Stored data:
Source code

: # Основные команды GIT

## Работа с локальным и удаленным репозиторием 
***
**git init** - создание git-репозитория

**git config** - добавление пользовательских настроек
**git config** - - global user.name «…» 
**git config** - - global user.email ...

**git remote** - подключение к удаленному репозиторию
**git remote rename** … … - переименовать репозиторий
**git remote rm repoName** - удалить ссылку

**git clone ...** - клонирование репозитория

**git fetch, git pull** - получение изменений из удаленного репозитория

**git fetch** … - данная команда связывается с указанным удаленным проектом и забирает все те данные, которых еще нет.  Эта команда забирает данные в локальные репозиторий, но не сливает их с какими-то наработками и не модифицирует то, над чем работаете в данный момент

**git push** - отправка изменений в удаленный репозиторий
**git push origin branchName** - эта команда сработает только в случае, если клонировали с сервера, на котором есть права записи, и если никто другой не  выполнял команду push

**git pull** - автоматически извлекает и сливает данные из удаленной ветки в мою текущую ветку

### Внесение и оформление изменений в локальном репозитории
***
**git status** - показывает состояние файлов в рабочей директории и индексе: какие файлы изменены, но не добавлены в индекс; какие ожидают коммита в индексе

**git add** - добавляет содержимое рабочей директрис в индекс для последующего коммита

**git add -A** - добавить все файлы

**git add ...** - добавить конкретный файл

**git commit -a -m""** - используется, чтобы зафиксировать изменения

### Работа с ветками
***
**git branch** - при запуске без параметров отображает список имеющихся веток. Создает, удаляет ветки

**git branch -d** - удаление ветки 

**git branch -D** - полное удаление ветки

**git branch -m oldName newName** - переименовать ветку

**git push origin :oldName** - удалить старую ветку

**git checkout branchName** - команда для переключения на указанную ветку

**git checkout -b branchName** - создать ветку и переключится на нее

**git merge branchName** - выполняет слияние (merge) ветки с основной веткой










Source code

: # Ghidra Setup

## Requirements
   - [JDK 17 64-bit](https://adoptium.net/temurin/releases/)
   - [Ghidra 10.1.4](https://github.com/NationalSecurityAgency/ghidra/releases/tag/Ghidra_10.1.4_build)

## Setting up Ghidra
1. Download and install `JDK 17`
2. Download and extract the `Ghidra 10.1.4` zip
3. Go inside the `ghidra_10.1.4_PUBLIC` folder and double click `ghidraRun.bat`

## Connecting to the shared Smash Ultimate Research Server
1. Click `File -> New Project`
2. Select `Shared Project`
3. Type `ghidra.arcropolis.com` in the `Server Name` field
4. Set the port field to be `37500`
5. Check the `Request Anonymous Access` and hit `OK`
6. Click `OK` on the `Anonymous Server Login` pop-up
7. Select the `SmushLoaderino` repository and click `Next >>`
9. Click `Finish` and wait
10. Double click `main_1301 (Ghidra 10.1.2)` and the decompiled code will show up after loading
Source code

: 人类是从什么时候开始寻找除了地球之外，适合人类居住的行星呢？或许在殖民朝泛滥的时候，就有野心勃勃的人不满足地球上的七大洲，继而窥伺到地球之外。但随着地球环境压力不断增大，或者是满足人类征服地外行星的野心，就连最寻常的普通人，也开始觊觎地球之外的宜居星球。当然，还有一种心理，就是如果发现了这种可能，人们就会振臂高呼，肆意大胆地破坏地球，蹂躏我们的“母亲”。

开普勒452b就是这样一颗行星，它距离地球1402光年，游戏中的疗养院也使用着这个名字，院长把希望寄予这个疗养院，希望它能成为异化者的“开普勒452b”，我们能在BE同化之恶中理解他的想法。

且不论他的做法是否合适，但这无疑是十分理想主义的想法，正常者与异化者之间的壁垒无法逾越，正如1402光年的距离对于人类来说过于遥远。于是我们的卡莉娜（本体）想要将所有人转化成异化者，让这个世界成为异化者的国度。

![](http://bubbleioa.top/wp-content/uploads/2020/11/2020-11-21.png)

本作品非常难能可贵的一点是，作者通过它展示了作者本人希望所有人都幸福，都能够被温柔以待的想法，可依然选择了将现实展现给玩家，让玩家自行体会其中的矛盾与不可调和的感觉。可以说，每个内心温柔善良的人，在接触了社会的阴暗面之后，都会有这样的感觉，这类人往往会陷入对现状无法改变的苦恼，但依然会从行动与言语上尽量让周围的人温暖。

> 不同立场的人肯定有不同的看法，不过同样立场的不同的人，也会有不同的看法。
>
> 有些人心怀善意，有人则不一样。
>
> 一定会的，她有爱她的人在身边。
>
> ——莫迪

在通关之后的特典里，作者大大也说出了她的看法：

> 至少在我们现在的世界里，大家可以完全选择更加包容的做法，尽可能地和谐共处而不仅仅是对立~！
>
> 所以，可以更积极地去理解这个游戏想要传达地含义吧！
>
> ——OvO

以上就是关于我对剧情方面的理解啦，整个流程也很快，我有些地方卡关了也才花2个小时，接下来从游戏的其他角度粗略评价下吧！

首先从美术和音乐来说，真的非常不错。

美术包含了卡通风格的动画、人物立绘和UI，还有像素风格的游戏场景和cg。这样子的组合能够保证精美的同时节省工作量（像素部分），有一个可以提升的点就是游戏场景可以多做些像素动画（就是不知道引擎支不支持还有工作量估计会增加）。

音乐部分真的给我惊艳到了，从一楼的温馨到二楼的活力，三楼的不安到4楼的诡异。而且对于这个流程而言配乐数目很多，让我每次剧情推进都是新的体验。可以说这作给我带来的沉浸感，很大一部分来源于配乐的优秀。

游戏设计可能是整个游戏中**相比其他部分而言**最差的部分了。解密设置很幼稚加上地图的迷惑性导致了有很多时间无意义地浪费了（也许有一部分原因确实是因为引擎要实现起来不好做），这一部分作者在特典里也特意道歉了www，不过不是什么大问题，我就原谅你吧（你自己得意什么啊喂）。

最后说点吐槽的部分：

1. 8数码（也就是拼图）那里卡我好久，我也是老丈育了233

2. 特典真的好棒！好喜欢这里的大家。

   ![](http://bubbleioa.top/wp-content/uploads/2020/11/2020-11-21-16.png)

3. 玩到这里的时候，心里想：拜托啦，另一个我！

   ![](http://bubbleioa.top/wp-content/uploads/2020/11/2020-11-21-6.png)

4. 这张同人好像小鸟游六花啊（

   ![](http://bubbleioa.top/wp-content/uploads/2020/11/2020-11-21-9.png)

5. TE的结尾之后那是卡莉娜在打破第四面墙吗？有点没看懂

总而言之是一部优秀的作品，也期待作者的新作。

_WHAT YOU NEED TO DO:_
When a line above contains the string "удаленным", copy that line.

_OUTPUT BELOW:_
## Работа с локальным и удаленным репозиторием 
**git fetch** … - данная команда связывается с указанным удаленным проектом и забирает все те данные, которых еще нет.  Эта команда забирает данные в локальные репозиторий, но не сливает их с какими-то наработками и не модифицирует то, над чем работаете в данный момент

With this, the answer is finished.